■ PROBLEM STATEMENT ■
Go through the records and copy each line where the string "Contiene" occurs.

■ GIVEN RECORDS ■

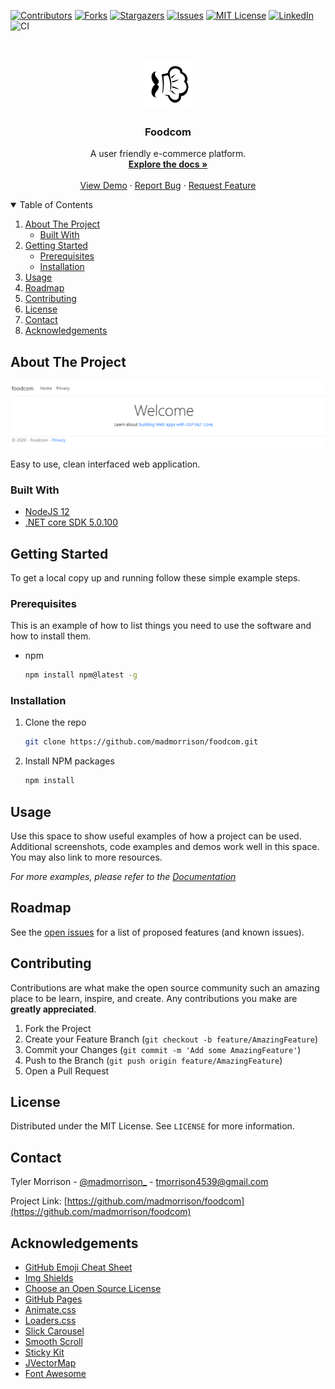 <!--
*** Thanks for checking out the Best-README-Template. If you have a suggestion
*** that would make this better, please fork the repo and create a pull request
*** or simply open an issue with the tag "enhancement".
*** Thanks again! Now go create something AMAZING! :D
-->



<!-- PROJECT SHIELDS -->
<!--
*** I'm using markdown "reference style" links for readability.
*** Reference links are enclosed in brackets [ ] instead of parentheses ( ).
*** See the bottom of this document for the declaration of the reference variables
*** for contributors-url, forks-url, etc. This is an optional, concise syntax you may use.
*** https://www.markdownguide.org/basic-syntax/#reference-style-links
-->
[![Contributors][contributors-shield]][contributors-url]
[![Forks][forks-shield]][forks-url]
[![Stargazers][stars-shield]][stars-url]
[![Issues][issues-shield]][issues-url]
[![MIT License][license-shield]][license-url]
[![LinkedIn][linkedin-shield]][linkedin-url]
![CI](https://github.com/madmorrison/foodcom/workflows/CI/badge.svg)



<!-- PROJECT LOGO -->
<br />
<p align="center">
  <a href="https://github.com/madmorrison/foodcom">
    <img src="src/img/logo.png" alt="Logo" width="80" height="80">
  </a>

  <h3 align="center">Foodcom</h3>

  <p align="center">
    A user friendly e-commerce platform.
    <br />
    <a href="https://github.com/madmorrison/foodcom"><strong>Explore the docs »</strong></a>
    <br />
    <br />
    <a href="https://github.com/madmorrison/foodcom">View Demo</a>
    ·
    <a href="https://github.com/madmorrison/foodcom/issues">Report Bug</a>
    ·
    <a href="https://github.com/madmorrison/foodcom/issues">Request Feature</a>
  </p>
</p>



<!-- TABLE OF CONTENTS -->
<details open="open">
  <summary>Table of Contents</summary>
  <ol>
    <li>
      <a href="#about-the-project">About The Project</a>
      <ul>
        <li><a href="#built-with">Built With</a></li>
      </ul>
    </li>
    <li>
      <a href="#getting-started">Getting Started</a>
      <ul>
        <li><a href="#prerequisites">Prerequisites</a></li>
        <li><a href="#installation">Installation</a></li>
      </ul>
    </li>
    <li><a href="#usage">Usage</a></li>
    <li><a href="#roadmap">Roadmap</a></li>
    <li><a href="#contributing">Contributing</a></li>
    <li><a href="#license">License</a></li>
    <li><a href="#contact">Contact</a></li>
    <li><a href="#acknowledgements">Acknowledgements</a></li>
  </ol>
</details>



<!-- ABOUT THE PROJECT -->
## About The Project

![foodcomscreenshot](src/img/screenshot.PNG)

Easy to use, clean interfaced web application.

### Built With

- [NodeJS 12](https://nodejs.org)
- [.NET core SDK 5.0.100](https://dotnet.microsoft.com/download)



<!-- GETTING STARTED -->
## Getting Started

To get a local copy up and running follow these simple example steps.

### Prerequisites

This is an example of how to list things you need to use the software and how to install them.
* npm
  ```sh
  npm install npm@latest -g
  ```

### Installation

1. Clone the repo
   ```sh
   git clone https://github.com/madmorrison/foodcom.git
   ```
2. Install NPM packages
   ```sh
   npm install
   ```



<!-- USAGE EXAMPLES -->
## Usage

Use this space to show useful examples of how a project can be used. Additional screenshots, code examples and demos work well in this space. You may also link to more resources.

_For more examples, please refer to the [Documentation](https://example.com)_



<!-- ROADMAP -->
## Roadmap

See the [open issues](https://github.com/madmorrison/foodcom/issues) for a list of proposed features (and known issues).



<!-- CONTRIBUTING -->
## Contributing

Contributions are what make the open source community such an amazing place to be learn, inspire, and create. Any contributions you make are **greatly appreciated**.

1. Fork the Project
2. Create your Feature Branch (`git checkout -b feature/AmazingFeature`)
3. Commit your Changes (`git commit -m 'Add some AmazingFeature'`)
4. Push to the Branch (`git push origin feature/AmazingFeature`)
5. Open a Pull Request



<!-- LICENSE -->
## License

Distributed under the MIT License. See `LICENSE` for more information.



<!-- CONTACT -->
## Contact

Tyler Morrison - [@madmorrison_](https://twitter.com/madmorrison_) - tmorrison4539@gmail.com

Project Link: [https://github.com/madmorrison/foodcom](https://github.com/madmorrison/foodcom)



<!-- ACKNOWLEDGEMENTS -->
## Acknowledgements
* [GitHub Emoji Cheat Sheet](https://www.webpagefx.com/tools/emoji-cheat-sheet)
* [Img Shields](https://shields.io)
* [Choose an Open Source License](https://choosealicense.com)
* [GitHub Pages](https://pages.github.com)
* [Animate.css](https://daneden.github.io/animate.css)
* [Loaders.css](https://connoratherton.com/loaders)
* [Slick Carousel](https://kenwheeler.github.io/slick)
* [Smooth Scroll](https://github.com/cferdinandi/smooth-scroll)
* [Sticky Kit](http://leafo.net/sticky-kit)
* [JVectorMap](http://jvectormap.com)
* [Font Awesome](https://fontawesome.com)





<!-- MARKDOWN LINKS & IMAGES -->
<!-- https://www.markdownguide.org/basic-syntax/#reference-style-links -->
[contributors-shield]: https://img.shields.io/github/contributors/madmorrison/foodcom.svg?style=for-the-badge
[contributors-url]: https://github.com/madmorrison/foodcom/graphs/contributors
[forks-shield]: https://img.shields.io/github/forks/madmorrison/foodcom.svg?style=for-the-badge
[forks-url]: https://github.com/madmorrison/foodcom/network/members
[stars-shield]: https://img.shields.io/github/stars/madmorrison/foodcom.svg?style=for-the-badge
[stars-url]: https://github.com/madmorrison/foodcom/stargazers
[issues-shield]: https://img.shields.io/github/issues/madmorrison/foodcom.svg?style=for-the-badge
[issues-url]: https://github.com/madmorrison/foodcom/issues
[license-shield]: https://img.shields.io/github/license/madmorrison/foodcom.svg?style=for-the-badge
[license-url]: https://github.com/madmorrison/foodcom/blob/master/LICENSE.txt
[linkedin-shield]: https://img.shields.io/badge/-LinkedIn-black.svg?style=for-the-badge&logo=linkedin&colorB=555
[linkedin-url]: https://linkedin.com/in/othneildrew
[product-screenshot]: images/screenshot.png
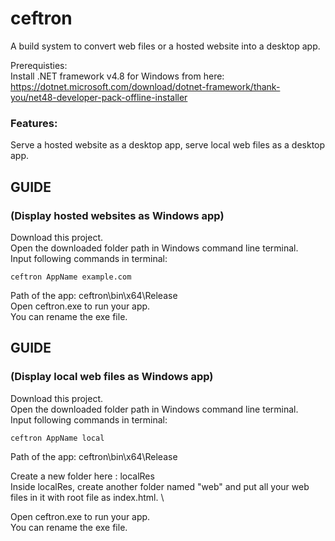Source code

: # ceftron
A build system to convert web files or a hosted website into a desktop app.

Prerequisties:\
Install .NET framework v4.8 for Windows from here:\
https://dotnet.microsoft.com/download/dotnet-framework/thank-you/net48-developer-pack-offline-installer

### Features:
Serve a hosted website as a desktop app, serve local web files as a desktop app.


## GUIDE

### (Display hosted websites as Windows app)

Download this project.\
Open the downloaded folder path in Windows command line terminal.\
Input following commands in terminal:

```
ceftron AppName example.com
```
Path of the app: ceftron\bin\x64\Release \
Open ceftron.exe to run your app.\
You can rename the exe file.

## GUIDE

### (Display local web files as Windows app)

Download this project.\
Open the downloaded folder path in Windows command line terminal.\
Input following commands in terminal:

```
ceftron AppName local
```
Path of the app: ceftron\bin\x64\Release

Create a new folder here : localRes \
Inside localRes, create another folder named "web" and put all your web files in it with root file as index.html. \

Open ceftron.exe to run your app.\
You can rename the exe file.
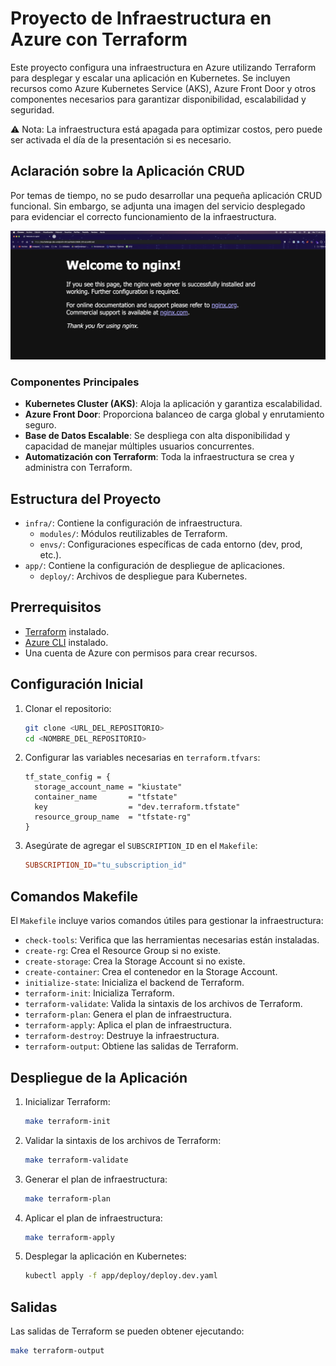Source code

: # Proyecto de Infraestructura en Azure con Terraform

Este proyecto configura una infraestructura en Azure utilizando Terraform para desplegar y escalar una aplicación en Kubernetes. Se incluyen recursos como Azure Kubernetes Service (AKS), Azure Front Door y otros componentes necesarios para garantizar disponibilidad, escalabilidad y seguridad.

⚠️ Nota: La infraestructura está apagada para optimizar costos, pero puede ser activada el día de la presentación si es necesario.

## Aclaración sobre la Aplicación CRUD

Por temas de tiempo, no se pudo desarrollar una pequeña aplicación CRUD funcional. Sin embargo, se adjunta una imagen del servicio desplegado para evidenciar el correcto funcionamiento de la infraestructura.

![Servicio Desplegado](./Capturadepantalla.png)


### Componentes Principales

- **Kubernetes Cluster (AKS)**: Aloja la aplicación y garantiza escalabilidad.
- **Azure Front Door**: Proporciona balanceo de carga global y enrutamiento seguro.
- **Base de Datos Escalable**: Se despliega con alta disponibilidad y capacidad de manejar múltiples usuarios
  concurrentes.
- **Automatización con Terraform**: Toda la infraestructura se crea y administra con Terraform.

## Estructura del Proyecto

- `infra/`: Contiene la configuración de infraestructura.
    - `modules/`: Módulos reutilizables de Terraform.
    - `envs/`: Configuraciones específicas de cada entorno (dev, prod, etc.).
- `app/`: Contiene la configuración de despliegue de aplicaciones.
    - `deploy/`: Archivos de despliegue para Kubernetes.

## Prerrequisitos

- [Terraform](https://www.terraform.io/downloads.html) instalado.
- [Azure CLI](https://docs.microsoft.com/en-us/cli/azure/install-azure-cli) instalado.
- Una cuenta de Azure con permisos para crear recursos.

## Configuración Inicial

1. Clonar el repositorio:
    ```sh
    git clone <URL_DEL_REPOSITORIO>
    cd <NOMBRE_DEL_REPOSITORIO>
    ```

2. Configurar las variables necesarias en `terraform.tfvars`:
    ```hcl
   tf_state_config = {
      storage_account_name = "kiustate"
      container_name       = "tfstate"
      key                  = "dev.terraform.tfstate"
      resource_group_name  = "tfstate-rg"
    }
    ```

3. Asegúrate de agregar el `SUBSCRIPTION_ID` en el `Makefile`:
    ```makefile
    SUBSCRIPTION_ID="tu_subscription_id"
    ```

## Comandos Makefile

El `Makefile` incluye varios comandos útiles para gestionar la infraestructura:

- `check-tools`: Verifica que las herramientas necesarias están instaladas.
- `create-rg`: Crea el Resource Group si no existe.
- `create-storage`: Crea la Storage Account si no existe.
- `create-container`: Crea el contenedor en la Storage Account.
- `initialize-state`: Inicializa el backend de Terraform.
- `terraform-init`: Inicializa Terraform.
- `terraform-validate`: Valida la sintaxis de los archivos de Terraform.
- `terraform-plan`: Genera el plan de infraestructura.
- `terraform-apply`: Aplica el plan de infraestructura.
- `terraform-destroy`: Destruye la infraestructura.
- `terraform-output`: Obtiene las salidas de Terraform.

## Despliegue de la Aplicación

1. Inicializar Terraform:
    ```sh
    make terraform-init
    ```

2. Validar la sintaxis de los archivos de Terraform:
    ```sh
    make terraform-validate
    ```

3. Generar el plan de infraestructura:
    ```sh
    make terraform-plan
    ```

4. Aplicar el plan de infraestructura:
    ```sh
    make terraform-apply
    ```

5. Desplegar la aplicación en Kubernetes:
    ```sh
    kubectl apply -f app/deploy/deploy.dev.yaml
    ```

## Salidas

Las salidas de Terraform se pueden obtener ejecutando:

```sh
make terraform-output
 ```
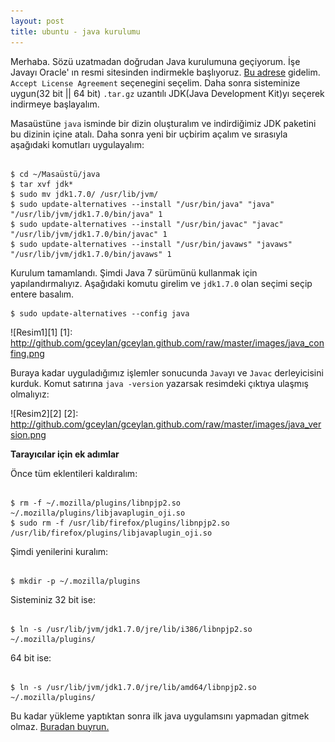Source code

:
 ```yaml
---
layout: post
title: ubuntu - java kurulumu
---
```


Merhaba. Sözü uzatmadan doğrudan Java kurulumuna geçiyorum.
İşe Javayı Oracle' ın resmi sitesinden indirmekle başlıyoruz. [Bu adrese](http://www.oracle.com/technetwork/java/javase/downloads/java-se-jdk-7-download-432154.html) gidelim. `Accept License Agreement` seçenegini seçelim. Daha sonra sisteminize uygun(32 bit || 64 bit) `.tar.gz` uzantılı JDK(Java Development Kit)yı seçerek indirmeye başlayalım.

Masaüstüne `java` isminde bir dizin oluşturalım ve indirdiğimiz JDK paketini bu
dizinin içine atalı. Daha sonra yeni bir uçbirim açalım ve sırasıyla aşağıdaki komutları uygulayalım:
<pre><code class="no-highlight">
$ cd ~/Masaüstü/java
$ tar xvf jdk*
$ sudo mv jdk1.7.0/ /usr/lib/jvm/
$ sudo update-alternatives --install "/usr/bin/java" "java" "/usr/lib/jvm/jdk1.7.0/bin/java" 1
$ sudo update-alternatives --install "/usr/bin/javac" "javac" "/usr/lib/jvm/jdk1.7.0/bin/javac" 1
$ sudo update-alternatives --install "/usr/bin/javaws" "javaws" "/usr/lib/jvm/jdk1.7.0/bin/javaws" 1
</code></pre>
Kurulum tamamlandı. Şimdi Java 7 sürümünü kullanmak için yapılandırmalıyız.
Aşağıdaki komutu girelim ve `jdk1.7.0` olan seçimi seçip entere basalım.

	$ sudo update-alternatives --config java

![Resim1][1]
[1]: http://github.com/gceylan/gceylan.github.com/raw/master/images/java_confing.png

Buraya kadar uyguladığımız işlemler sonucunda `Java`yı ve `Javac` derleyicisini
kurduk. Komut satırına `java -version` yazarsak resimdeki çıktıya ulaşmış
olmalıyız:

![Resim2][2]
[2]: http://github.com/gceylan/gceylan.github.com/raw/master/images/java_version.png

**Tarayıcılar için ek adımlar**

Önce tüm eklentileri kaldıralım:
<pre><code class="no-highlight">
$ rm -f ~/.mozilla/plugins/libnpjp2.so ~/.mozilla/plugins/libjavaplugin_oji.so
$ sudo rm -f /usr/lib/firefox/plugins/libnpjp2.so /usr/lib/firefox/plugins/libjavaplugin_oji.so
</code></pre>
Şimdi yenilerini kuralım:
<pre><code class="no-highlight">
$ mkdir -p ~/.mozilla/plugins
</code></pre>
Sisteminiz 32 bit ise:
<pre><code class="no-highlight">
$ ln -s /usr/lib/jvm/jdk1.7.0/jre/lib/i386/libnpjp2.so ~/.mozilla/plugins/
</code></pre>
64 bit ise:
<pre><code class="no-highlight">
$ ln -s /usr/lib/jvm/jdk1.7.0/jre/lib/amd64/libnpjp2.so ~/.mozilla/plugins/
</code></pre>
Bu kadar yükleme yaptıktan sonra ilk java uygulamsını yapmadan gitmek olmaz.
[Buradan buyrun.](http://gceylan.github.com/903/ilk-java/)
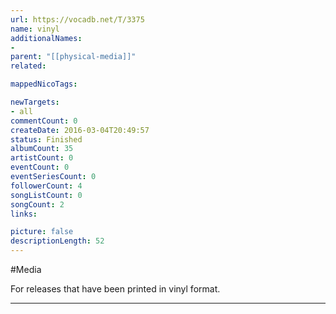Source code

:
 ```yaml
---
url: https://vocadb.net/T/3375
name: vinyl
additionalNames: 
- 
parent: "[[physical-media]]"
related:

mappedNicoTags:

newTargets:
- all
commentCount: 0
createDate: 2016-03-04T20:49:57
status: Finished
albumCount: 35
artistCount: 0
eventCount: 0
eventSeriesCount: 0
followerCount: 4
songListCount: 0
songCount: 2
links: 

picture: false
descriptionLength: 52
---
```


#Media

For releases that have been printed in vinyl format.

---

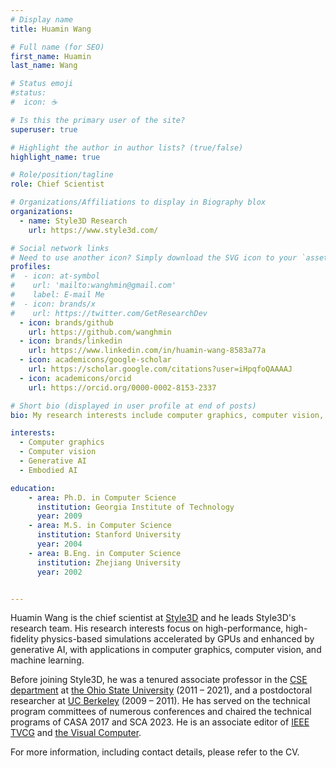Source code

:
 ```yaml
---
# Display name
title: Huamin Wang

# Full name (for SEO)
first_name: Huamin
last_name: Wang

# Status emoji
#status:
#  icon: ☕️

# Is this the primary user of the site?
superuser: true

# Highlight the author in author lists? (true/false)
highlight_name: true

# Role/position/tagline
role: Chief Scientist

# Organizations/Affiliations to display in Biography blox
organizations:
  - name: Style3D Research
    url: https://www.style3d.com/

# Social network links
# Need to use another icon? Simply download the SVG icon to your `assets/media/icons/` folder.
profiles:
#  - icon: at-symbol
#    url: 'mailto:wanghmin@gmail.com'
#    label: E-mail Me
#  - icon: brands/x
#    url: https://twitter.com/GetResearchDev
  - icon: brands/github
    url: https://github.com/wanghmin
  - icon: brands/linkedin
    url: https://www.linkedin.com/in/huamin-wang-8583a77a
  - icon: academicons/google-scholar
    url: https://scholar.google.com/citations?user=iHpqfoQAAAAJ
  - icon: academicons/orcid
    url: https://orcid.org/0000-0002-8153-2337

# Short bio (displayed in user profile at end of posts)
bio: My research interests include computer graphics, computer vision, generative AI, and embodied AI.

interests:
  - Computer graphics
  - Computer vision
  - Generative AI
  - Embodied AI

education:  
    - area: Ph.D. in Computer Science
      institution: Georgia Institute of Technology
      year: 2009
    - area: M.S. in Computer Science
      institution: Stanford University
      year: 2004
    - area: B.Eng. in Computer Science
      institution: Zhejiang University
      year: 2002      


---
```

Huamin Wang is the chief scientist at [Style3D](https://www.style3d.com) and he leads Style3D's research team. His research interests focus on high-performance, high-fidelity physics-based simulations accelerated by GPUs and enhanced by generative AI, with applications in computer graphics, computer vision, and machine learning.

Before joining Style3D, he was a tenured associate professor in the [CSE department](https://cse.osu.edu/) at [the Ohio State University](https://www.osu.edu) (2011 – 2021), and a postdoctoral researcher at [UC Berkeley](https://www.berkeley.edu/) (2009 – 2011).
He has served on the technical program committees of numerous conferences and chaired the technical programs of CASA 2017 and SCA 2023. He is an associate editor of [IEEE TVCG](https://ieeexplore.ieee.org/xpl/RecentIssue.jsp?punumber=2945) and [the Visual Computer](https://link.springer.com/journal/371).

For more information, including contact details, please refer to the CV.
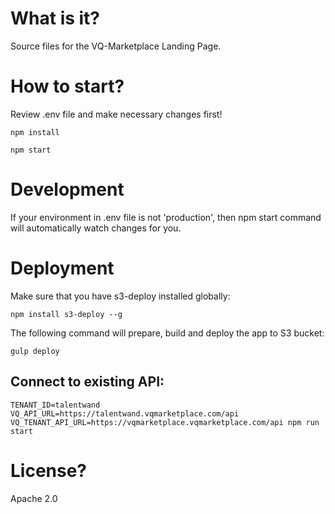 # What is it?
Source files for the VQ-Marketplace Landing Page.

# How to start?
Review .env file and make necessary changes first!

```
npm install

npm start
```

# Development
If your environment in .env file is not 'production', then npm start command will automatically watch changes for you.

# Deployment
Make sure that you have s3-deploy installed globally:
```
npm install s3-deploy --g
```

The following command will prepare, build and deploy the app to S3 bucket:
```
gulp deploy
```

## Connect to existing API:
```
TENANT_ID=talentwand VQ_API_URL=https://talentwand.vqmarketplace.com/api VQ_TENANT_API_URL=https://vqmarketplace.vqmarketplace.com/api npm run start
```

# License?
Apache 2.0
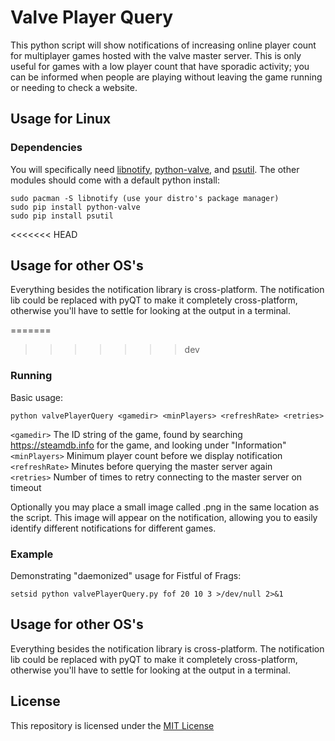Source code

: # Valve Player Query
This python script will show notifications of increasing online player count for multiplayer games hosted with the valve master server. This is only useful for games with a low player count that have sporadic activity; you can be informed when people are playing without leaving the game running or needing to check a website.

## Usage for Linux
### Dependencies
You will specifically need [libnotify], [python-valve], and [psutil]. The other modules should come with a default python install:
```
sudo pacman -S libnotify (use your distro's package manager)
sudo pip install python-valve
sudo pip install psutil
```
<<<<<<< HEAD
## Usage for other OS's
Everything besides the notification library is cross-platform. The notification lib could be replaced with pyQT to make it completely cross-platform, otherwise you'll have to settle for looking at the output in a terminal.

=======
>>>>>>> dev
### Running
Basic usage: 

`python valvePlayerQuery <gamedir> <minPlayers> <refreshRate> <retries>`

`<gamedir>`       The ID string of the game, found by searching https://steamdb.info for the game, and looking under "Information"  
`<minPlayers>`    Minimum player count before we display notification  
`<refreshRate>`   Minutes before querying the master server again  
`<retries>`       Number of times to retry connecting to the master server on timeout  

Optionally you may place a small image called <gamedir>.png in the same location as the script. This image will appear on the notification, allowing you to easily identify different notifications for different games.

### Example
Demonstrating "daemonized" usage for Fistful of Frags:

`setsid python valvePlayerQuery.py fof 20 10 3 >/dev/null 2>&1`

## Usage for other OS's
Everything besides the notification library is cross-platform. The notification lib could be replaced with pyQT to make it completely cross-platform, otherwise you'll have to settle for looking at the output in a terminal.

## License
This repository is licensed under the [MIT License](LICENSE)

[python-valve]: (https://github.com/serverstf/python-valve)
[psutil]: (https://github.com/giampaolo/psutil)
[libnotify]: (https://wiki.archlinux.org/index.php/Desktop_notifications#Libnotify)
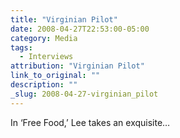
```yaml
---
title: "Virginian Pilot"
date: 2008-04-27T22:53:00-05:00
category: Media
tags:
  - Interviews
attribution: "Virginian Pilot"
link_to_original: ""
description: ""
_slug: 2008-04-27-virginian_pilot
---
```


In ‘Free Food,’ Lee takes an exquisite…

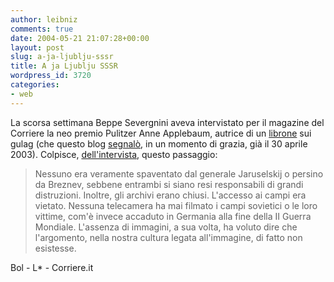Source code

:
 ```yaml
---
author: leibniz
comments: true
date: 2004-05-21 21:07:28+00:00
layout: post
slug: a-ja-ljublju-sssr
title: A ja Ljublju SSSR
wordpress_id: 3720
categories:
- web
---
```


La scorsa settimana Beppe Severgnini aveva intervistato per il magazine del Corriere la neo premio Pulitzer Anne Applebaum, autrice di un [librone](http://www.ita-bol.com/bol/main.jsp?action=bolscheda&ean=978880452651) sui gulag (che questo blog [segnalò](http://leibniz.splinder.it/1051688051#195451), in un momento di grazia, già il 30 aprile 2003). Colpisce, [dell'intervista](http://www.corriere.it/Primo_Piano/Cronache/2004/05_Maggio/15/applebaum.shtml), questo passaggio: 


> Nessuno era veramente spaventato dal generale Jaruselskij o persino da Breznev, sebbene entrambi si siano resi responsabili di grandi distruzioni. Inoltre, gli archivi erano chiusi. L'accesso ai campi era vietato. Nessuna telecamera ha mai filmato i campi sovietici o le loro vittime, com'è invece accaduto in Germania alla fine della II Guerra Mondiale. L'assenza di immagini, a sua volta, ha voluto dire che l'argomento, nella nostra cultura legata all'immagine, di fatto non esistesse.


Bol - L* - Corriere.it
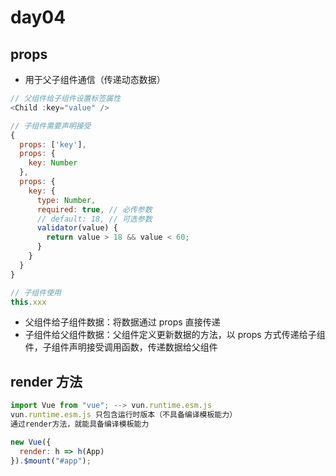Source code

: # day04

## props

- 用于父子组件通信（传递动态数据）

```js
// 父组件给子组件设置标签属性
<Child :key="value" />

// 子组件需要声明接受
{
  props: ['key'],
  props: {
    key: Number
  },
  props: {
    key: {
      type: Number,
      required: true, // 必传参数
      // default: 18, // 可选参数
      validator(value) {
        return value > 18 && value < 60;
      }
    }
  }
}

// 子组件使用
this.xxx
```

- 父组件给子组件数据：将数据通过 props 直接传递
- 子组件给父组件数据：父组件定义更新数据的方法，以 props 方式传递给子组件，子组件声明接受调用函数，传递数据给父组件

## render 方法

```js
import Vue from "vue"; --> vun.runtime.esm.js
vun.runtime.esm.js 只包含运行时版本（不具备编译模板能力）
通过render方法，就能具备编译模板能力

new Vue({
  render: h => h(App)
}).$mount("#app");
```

■ OUTPUT OF THE TASK ■
- `infra/`: Contiene la configuración de infraestructura.
- `app/`: Contiene la configuración de despliegue de aplicaciones.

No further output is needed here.